• THE PROBLEM
Without including pictures, set down every record exactly as it stands.

• MATERIAL SHOWN
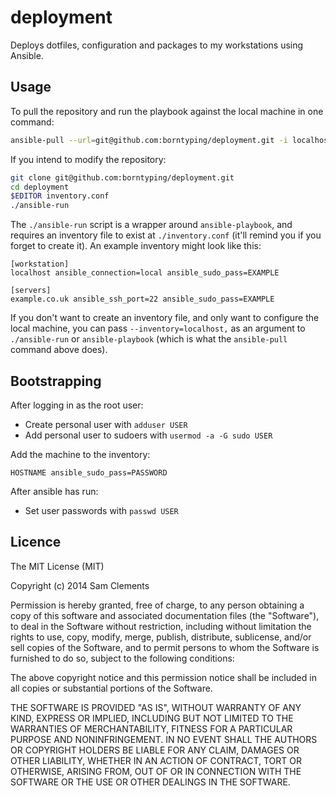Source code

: deployment
==========

Deploys dotfiles, configuration and packages to my workstations using Ansible.

Usage
-----

To pull the repository and run the playbook against the local machine in one command:

```bash
ansible-pull --url=git@github.com:borntyping/deployment.git -i localhost, -K site.yml
```

If you intend to modify the repository:

```bash
git clone git@github.com:borntyping/deployment.git
cd deployment
$EDITOR inventory.conf
./ansible-run
```

The `./ansible-run` script is a wrapper around `ansible-playbook`, and requires an inventory file to exist at `./inventory.conf` (it'll remind you if you forget to create it). An example inventory might look like this:

```
[workstation]
localhost ansible_connection=local ansible_sudo_pass=EXAMPLE

[servers]
example.co.uk ansible_ssh_port=22 ansible_sudo_pass=EXAMPLE
```

If you don't want to create an inventory file, and only want to configure the local machine, you can pass `--inventory=localhost,` as an argument to `./ansible-run` or `ansible-playbook` (which is what the `ansible-pull` command above does).

Bootstrapping
-------------

After logging in as the root user:

 * Create personal user with `adduser USER`
 * Add personal user to sudoers with `usermod -a -G sudo USER`

Add the machine to the inventory:

    HOSTNAME ansible_sudo_pass=PASSWORD

After ansible has run:

 * Set user passwords with `passwd USER`

Licence
-------

The MIT License (MIT)

Copyright (c) 2014 Sam Clements

Permission is hereby granted, free of charge, to any person obtaining a copy
of this software and associated documentation files (the "Software"), to deal
in the Software without restriction, including without limitation the rights
to use, copy, modify, merge, publish, distribute, sublicense, and/or sell
copies of the Software, and to permit persons to whom the Software is
furnished to do so, subject to the following conditions:

The above copyright notice and this permission notice shall be included in
all copies or substantial portions of the Software.

THE SOFTWARE IS PROVIDED "AS IS", WITHOUT WARRANTY OF ANY KIND, EXPRESS OR
IMPLIED, INCLUDING BUT NOT LIMITED TO THE WARRANTIES OF MERCHANTABILITY,
FITNESS FOR A PARTICULAR PURPOSE AND NONINFRINGEMENT. IN NO EVENT SHALL THE
AUTHORS OR COPYRIGHT HOLDERS BE LIABLE FOR ANY CLAIM, DAMAGES OR OTHER
LIABILITY, WHETHER IN AN ACTION OF CONTRACT, TORT OR OTHERWISE, ARISING FROM,
OUT OF OR IN CONNECTION WITH THE SOFTWARE OR THE USE OR OTHER DEALINGS IN
THE SOFTWARE.
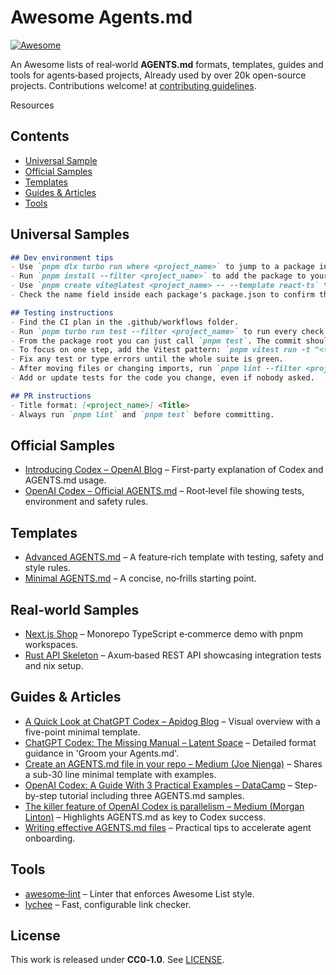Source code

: # Awesome Agents.md
[![Awesome](https://awesome.re/badge.svg)](https://awesome.re)

An Awesome lists of real‑world **AGENTS.md** formats, templates, guides and tools for agents‑based projects, Already used by over 20k open-source projects. Contributions welcome! at [contributing guidelines](CONTRIBUTING.md).

Resources

## Contents
- [Universal Sample](#universal-sample)
- [Official Samples](#official-samples)
- [Templates](#templates)
- [Guides & Articles](#guides--articles)
- [Tools](#tools)

## Universal Samples

```markdown
## Dev environment tips
- Use `pnpm dlx turbo run where <project_name>` to jump to a package instead of scanning with `ls`.
- Run `pnpm install --filter <project_name>` to add the package to your workspace so Vite, ESLint, and TypeScript can see it.
- Use `pnpm create vite@latest <project_name> -- --template react-ts` to spin up a new React + Vite package with TypeScript checks ready.
- Check the name field inside each package's package.json to confirm the right name—skip the top-level one.

## Testing instructions
- Find the CI plan in the .github/workflows folder.
- Run `pnpm turbo run test --filter <project_name>` to run every check defined for that package.
- From the package root you can just call `pnpm test`. The commit should pass all tests before you merge.
- To focus on one step, add the Vitest pattern: `pnpm vitest run -t "<test name>"`.
- Fix any test or type errors until the whole suite is green.
- After moving files or changing imports, run `pnpm lint --filter <project_name>` to be sure ESLint and TypeScript rules still pass.
- Add or update tests for the code you change, even if nobody asked.

## PR instructions
- Title format: [<project_name>] <Title>
- Always run `pnpm lint` and `pnpm test` before committing.
```

## Official Samples
- [Introducing Codex – OpenAI Blog](https://openai.com/index/introducing-codex/) – First-party explanation of Codex and AGENTS.md usage.
- [OpenAI Codex – Official AGENTS.md](https://github.com/openai/codex/blob/main/AGENTS.md) – Root‑level file showing tests, environment and safety rules.

## Templates
- [Advanced AGENTS.md](list/templates/advanced.md) – A feature‑rich template with testing, safety and style rules.
- [Minimal AGENTS.md](list/templates/minimal.md) – A concise, no‑frills starting point.

## Real‑world Samples
- [Next.js Shop](list/nextjs-shop.md) – Monorepo TypeScript e‑commerce demo with pnpm workspaces.
- [Rust API Skeleton](list/rust-api.md) – Axum‑based REST API showcasing integration tests and nix setup.

## Guides & Articles
- [A Quick Look at ChatGPT Codex – Apidog Blog](https://apidog.com/blog/openai-launches-chatgpt-codex-an-ai-coding-agent) – Visual overview with a five-point minimal template.
- [ChatGPT Codex: The Missing Manual – Latent Space](https://www.latent.space/p/codex) – Detailed format guidance in 'Groom your Agents.md'.
- [Create an AGENTS.md file in your repo – Medium (Joe Njenga)](https://medium.com/@joe.njenga/openai-new-codex-agent-the-fully-agentic-coding-best-coding-agent-8fae9810a888) – Shares a sub-30 line minimal template with examples.
- [OpenAI Codex: A Guide With 3 Practical Examples – DataCamp](https://www.datacamp.com/tutorial/openai-codex) – Step-by-step tutorial including three AGENTS.md samples.
- [The killer feature of OpenAI Codex is parallelism – Medium (Morgan Linton)](https://medium.com/@morganlinton/the-killer-feature-of-openai-codex-is-parallelism-3918886db5cc) – Highlights AGENTS.md as key to Codex success.
- [Writing effective AGENTS.md files](https://blog.example.com/agents-md) – Practical tips to accelerate agent onboarding.

## Tools
- [awesome‑lint](https://github.com/sindresorhus/awesome-lint) – Linter that enforces Awesome List style.
- [lychee](https://github.com/lycheeverse/lychee) – Fast, configurable link checker.

## License
This work is released under **CC0‑1.0**. See [LICENSE](LICENSE).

• RESPONSE
Source code

: deployment
==========

Deploys dotfiles, configuration and packages to my workstations using Ansible.

Usage
-----

To pull the repository and run the playbook against the local machine in one command:

```bash
ansible-pull --url=git@github.com:borntyping/deployment.git -i localhost, -K site.yml
```

If you intend to modify the repository:

```bash
git clone git@github.com:borntyping/deployment.git
cd deployment
$EDITOR inventory.conf
./ansible-run
```

The `./ansible-run` script is a wrapper around `ansible-playbook`, and requires an inventory file to exist at `./inventory.conf` (it'll remind you if you forget to create it). An example inventory might look like this:

```
[workstation]
localhost ansible_connection=local ansible_sudo_pass=EXAMPLE

[servers]
example.co.uk ansible_ssh_port=22 ansible_sudo_pass=EXAMPLE
```

If you don't want to create an inventory file, and only want to configure the local machine, you can pass `--inventory=localhost,` as an argument to `./ansible-run` or `ansible-playbook` (which is what the `ansible-pull` command above does).

Bootstrapping
-------------

After logging in as the root user:

 * Create personal user with `adduser USER`
 * Add personal user to sudoers with `usermod -a -G sudo USER`

Add the machine to the inventory:

    HOSTNAME ansible_sudo_pass=PASSWORD

After ansible has run:

 * Set user passwords with `passwd USER`

Licence
-------

The MIT License (MIT)

Copyright (c) 2014 Sam Clements

Permission is hereby granted, free of charge, to any person obtaining a copy
of this software and associated documentation files (the "Software"), to deal
in the Software without restriction, including without limitation the rights
to use, copy, modify, merge, publish, distribute, sublicense, and/or sell
copies of the Software, and to permit persons to whom the Software is
furnished to do so, subject to the following conditions:

The above copyright notice and this permission notice shall be included in
all copies or substantial portions of the Software.

THE SOFTWARE IS PROVIDED "AS IS", WITHOUT WARRANTY OF ANY KIND, EXPRESS OR
IMPLIED, INCLUDING BUT NOT LIMITED TO THE WARRANTIES OF MERCHANTABILITY,
FITNESS FOR A PARTICULAR PURPOSE AND NONINFRINGEMENT. IN NO EVENT SHALL THE
AUTHORS OR COPYRIGHT HOLDERS BE LIABLE FOR ANY CLAIM, DAMAGES OR OTHER
LIABILITY, WHETHER IN AN ACTION OF CONTRACT, TORT OR OTHERWISE, ARISING FROM,
OUT OF OR IN CONNECTION WITH THE SOFTWARE OR THE USE OR OTHER DEALINGS IN
THE SOFTWARE.
Source code

: # Awesome Agents.md
[![Awesome](https://awesome.re/badge.svg)](https://awesome.re)

An Awesome lists of real‑world **AGENTS.md** formats, templates, guides and tools for agents‑based projects, Already used by over 20k open-source projects. Contributions welcome! at [contributing guidelines](CONTRIBUTING.md).

Resources

## Contents
- [Universal Sample](#universal-sample)
- [Official Samples](#official-samples)
- [Templates](#templates)
- [Guides & Articles](#guides--articles)
- [Tools](#tools)

## Universal Samples

```markdown
## Dev environment tips
- Use `pnpm dlx turbo run where <project_name>` to jump to a package instead of scanning with `ls`.
- Run `pnpm install --filter <project_name>` to add the package to your workspace so Vite, ESLint, and TypeScript can see it.
- Use `pnpm create vite@latest <project_name> -- --template react-ts` to spin up a new React + Vite package with TypeScript checks ready.
- Check the name field inside each package's package.json to confirm the right name—skip the top-level one.

## Testing instructions
- Find the CI plan in the .github/workflows folder.
- Run `pnpm turbo run test --filter <project_name>` to run every check defined for that package.
- From the package root you can just call `pnpm test`. The commit should pass all tests before you merge.
- To focus on one step, add the Vitest pattern: `pnpm vitest run -t "<test name>"`.
- Fix any test or type errors until the whole suite is green.
- After moving files or changing imports, run `pnpm lint --filter <project_name>` to be sure ESLint and TypeScript rules still pass.
- Add or update tests for the code you change, even if nobody asked.

## PR instructions
- Title format: [<project_name>] <Title>
- Always run `pnpm lint` and `pnpm test` before committing.
```

## Official Samples
- [Introducing Codex – OpenAI Blog](https://openai.com/index/introducing-codex/) – First-party explanation of Codex and AGENTS.md usage.
- [OpenAI Codex – Official AGENTS.md](https://github.com/openai/codex/blob/main/AGENTS.md) – Root‑level file showing tests, environment and safety rules.

## Templates
- [Advanced AGENTS.md](list/templates/advanced.md) – A feature‑rich template with testing, safety and style rules.
- [Minimal AGENTS.md](list/templates/minimal.md) – A concise, no‑frills starting point.

## Real‑world Samples
- [Next.js Shop](list/nextjs-shop.md) – Monorepo TypeScript e‑commerce demo with pnpm workspaces.
- [Rust API Skeleton](list/rust-api.md) – Axum‑based REST API showcasing integration tests and nix setup.

## Guides & Articles
- [A Quick Look at ChatGPT Codex – Apidog Blog](https://apidog.com/blog/openai-launches-chatgpt-codex-an-ai-coding-agent) – Visual overview with a five-point minimal template.
- [ChatGPT Codex: The Missing Manual – Latent Space](https://www.latent.space/p/codex) – Detailed format guidance in 'Groom your Agents.md'.
- [Create an AGENTS.md file in your repo – Medium (Joe Njenga)](https://medium.com/@joe.njenga/openai-new-codex-agent-the-fully-agentic-coding-best-coding-agent-8fae9810a888) – Shares a sub-30 line minimal template with examples.
- [OpenAI Codex: A Guide With 3 Practical Examples – DataCamp](https://www.datacamp.com/tutorial/openai-codex) – Step-by-step tutorial including three AGENTS.md samples.
- [The killer feature of OpenAI Codex is parallelism – Medium (Morgan Linton)](https://medium.com/@morganlinton/the-killer-feature-of-openai-codex-is-parallelism-3918886db5cc) – Highlights AGENTS.md as key to Codex success.
- [Writing effective AGENTS.md files](https://blog.example.com/agents-md) – Practical tips to accelerate agent onboarding.

## Tools
- [awesome‑lint](https://github.com/sindresorhus/awesome-lint) – Linter that enforces Awesome List style.
- [lychee](https://github.com/lycheeverse/lychee) – Fast, configurable link checker.

## License
This work is released under **CC0‑1.0**. See [LICENSE](LICENSE).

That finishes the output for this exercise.